(Dataset entries)

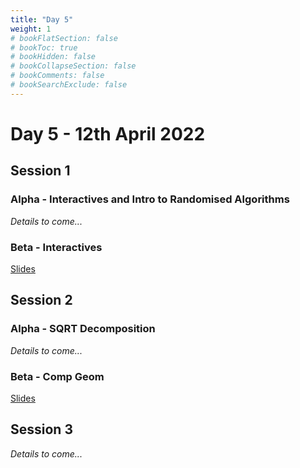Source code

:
 ```yaml
---
title: "Day 5"
weight: 1
# bookFlatSection: false
# bookToc: true
# bookHidden: false
# bookCollapseSection: false
# bookComments: false
# bookSearchExclude: false
---
```


# Day 5 - 12th April 2022

## Session 1

### Alpha - Interactives and Intro to Randomised Algorithms

*Details to come...*

### Beta - Interactives

[Slides](/april/2022/betainteractives.pdf)

## Session 2

### Alpha - SQRT Decomposition

*Details to come...*

### Beta - Comp Geom

[Slides](/april/2022/compgeom101.pdf)

## Session 3

*Details to come...*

■ **Work to be completed**: Reproduce the whole of the data, word for word, and omit its pictures.

■ **Answer section**:
Source code

:
 ```yaml
---
title: "Day 5"
weight: 1
# bookFlatSection: false
# bookToc: true
# bookHidden: false
# bookCollapseSection: false
# bookComments: false
# bookSearchExclude: false
---
```


# Day 5 - 12th April 2022

## Session 1

### Alpha - Interactives and Intro to Randomised Algorithms

*Details to come...*

### Beta - Interactives

[Slides](/april/2022/betainteractives.pdf)

## Session 2

### Alpha - SQRT Decomposition

*Details to come...*

### Beta - Comp Geom

[Slides](/april/2022/compgeom101.pdf)

## Session 3

*Details to come...*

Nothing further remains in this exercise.